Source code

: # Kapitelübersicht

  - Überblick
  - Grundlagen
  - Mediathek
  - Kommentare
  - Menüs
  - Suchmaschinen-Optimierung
• • • • • • •
Problem description: Can you restate every record above word for word?

Result:
Source code

: # Kapitelübersicht

  - Überblick
  - Grundlagen
  - Mediathek
  - Kommentare
  - Menüs
  - Suchmaschinen-Optimierung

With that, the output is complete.